Fourthly, I would encourage parishes to contact their local GP surgeries and hospitals or any medical staff that they know asking for prayer requests so that you and your people can commit to praying daily into their needs and concerns. Our medics and frontline staff are giving so much and praying for them is our privilege.

Fifthly, please make sure that your parish website is up to date and well–resourced with the materials that the Diocese is providing. Church websites are often the first place that people will look for information, and indeed are a key resource for those looking for spiritual help. There are great materials available – let’s share these with each other, giving and receiving resources from other parishes in our Diocese. Let’s be especially helpful towards and mindful of parishes with less resources than others. Please use the resources on the diocesan website – put them up on your parish website or Facebook page, or distribute them in any other ways that could be helpful to people.

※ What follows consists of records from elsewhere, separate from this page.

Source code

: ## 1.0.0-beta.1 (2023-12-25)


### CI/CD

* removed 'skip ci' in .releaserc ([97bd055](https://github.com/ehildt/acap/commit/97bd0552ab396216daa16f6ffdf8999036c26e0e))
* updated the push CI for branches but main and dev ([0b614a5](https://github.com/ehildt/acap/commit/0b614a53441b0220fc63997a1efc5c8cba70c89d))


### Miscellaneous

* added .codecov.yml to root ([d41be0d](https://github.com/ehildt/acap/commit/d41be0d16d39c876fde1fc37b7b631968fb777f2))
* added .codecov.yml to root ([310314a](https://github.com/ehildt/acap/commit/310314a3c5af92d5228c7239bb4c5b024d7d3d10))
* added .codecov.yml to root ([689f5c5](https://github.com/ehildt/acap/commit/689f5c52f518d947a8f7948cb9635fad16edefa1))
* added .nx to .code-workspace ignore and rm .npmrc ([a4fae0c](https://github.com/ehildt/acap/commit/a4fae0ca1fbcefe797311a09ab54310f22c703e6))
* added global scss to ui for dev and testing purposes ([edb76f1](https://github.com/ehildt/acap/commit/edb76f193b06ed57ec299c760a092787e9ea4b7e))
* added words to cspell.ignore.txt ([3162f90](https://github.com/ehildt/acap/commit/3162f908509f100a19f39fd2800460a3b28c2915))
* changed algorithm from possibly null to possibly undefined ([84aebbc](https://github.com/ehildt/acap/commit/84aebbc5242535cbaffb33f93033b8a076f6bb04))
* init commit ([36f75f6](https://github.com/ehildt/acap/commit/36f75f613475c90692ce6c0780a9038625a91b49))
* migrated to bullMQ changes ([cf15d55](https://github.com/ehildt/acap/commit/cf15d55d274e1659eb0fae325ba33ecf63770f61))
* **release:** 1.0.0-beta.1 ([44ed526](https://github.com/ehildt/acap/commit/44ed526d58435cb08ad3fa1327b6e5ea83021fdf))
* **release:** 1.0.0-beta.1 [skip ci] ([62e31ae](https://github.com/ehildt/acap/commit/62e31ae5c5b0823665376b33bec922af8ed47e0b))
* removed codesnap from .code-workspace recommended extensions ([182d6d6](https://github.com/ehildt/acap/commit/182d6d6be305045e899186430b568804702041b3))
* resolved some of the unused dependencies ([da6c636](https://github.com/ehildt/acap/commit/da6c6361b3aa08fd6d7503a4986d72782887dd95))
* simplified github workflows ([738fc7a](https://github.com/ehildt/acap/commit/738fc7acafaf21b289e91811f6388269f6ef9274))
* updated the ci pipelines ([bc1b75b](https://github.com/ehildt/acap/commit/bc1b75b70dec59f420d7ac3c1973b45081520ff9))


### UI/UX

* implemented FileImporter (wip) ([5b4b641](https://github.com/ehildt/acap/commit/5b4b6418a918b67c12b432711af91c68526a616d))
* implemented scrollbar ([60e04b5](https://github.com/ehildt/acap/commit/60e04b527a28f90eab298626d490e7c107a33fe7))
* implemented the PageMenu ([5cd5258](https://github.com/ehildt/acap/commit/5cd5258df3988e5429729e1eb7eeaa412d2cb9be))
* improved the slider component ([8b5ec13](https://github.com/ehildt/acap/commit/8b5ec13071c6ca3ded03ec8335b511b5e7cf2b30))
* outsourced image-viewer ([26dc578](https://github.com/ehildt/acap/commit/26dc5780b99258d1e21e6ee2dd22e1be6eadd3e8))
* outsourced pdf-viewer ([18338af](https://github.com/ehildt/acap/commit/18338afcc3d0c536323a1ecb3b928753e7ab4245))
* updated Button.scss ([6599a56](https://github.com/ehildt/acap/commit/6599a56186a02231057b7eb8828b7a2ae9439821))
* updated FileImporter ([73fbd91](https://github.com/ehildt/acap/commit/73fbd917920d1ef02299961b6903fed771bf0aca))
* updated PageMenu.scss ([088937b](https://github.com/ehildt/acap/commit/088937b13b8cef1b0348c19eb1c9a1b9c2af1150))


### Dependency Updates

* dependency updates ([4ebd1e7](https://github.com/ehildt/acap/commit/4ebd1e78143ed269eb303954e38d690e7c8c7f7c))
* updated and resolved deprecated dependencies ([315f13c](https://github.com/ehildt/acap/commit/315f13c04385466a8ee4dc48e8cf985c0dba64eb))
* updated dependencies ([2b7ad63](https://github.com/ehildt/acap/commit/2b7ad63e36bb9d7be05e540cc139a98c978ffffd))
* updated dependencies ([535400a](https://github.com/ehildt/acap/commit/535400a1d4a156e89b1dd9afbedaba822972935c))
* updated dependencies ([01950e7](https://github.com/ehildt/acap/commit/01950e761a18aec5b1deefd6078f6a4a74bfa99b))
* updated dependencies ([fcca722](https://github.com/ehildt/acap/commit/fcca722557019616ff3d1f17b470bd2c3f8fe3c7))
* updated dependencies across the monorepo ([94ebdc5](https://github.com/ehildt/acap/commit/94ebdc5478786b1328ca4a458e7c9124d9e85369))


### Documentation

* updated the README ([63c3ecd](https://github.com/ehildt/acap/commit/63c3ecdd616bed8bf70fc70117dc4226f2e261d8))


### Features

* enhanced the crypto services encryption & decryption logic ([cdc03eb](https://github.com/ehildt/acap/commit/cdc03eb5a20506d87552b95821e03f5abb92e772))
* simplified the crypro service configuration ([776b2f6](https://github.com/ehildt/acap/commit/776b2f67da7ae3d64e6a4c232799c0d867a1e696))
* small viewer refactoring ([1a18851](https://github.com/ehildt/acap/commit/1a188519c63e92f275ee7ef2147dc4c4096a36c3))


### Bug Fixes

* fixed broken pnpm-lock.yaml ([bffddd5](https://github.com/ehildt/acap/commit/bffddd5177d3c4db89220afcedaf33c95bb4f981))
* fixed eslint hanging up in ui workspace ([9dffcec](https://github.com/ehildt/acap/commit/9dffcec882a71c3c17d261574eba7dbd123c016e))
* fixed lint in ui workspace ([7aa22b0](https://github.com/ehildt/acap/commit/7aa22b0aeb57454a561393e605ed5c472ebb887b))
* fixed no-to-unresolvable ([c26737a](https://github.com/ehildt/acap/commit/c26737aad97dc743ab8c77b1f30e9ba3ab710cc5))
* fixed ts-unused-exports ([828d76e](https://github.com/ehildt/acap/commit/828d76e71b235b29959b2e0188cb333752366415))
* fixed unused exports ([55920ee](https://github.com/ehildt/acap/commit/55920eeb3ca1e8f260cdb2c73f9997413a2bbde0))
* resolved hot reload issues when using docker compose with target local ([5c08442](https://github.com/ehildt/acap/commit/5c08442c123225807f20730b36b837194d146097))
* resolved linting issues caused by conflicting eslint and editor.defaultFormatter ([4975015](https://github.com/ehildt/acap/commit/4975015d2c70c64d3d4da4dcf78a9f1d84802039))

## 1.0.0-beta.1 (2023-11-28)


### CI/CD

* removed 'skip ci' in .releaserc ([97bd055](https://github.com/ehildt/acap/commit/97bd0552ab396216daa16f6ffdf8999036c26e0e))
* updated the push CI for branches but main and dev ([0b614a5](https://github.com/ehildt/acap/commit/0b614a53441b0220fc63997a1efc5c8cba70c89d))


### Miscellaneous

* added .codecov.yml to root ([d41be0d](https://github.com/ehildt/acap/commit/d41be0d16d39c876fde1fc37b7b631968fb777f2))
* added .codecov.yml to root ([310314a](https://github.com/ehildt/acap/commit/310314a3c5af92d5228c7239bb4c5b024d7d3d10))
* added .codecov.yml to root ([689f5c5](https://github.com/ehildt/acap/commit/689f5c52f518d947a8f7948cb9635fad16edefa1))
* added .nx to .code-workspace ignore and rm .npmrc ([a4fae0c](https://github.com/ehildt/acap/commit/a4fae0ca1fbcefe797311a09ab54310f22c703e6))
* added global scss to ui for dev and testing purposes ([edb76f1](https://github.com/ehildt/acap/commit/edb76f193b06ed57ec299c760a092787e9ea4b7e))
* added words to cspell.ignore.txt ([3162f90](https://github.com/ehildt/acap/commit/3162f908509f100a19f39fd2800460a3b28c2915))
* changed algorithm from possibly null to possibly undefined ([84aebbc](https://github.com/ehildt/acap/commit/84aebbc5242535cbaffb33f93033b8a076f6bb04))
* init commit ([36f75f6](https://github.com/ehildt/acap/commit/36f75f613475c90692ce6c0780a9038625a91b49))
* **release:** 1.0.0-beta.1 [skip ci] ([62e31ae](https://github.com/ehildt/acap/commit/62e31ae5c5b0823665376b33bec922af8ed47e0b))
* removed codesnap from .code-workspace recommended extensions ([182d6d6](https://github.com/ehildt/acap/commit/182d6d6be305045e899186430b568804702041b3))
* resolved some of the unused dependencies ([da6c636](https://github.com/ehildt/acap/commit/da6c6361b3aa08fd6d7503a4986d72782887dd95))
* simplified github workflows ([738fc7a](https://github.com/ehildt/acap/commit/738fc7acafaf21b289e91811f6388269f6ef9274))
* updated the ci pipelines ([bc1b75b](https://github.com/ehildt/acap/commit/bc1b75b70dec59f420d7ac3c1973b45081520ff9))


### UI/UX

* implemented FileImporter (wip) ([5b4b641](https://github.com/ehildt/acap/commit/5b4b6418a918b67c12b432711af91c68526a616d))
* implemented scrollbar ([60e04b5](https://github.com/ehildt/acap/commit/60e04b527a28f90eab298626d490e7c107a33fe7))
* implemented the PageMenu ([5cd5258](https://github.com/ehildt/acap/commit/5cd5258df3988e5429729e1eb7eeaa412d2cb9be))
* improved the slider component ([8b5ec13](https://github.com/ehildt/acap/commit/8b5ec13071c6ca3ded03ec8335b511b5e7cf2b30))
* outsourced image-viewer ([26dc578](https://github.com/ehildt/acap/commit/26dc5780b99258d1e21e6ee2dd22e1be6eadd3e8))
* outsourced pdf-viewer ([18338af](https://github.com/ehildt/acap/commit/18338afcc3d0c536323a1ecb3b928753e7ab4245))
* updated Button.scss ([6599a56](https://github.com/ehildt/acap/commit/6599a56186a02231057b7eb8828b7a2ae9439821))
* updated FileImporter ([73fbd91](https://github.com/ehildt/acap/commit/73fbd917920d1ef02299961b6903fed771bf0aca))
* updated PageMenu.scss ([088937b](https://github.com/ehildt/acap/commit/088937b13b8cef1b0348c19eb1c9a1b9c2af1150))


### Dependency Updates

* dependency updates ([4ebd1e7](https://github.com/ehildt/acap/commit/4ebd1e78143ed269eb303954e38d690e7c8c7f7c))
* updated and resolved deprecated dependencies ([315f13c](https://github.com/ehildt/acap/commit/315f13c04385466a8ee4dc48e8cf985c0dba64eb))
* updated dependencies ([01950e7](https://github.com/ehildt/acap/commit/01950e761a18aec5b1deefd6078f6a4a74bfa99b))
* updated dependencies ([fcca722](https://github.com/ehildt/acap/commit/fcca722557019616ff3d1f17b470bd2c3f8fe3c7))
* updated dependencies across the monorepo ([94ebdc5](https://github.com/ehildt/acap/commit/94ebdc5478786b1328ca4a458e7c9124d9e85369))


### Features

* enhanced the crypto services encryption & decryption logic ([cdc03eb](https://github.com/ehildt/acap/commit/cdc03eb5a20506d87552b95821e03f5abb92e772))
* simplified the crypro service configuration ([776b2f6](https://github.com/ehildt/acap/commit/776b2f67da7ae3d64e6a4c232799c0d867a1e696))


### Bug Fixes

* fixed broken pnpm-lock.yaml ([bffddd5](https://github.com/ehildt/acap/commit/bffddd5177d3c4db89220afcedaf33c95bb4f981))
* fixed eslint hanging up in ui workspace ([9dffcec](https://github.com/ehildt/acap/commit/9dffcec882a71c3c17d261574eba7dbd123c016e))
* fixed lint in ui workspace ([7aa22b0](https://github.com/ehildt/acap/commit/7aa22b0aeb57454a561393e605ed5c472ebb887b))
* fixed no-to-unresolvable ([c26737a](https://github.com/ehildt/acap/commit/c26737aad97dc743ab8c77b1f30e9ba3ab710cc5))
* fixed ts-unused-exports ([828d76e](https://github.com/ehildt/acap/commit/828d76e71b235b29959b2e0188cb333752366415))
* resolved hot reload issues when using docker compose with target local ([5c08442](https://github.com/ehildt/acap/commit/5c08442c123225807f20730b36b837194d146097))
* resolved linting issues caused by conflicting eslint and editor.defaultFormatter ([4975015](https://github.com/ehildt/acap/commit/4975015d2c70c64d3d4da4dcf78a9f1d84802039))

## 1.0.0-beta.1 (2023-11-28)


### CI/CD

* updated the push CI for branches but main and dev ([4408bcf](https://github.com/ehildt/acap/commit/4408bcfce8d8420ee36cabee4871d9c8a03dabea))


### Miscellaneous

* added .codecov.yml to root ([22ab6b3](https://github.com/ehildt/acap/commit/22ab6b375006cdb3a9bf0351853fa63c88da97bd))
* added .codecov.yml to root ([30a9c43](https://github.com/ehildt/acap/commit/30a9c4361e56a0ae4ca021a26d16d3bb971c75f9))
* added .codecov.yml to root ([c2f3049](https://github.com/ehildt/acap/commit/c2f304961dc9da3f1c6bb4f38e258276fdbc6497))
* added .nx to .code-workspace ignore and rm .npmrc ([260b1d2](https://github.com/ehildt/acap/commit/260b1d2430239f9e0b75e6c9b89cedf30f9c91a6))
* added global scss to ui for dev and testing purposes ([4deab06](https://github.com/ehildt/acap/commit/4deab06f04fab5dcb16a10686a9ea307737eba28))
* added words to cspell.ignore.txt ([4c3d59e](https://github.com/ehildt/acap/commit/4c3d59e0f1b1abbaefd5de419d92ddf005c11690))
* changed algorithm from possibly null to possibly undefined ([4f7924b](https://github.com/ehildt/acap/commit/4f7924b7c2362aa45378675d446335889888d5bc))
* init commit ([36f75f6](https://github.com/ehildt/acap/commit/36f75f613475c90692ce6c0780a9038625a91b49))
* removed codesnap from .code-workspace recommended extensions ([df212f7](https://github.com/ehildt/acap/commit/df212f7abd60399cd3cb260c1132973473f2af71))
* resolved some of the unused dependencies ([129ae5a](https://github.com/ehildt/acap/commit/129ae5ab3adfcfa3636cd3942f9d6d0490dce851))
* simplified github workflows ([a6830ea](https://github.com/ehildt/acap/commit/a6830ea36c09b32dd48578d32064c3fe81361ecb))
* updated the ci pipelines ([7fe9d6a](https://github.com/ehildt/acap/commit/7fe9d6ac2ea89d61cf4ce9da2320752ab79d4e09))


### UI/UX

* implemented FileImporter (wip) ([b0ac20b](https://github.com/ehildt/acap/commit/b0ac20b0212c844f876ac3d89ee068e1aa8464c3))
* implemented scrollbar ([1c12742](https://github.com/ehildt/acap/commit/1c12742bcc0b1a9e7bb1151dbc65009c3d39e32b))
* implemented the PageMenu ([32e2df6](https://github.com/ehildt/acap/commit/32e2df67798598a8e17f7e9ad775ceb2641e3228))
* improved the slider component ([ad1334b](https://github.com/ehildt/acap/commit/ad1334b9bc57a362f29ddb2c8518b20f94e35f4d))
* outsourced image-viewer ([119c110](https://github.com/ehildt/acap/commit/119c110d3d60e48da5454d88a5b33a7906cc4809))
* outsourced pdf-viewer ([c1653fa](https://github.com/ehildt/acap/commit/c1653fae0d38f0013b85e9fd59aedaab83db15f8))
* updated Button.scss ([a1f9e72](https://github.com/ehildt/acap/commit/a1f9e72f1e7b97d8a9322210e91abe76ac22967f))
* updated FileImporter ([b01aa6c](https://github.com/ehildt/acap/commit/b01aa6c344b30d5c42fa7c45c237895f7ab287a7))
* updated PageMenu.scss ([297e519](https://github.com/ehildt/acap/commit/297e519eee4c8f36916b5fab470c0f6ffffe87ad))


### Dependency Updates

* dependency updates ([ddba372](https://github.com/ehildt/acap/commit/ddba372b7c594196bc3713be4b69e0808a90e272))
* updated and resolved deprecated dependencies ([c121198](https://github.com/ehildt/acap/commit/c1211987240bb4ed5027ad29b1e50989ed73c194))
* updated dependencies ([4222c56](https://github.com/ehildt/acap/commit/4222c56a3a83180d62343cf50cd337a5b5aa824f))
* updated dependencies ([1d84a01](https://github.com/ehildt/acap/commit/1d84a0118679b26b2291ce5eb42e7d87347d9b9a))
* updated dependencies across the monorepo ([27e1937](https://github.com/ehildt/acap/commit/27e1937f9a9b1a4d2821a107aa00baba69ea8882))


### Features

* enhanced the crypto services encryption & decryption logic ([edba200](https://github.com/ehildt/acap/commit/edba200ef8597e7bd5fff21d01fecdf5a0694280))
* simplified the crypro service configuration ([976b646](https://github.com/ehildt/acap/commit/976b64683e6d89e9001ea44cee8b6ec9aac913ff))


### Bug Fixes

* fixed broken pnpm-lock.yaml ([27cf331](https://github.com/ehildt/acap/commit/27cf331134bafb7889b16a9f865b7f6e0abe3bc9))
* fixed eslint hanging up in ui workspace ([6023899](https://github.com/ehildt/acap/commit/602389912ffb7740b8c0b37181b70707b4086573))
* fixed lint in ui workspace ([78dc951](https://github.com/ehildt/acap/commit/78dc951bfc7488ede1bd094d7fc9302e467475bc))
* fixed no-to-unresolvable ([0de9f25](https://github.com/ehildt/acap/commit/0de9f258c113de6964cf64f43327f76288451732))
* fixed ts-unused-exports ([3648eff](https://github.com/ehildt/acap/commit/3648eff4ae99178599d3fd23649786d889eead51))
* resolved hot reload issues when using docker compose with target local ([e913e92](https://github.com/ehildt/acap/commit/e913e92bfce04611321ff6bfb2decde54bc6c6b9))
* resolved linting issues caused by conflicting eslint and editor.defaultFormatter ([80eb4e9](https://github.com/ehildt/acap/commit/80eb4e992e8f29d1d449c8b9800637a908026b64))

Finally I am currently looking at how quickly we may be able to produce and make available evangelistic resources – using people who are gifted in explaining the gospel in ways that those who don’t yet know Christ can understand, so that by the Holy Spirit working in their lives they may be enabled to make a real, personal and life changing response to Jesus. Please check the diocesan website regularly for more details.

I am so grateful to you for all that we are doing together to make Christ known, not just to those who attend our churches on a regular basis but – in faith – to the thousands indeed hundreds of thousands with whom we have had little contact in recent years but we now have the opportunity to reach, those for whom Christ died.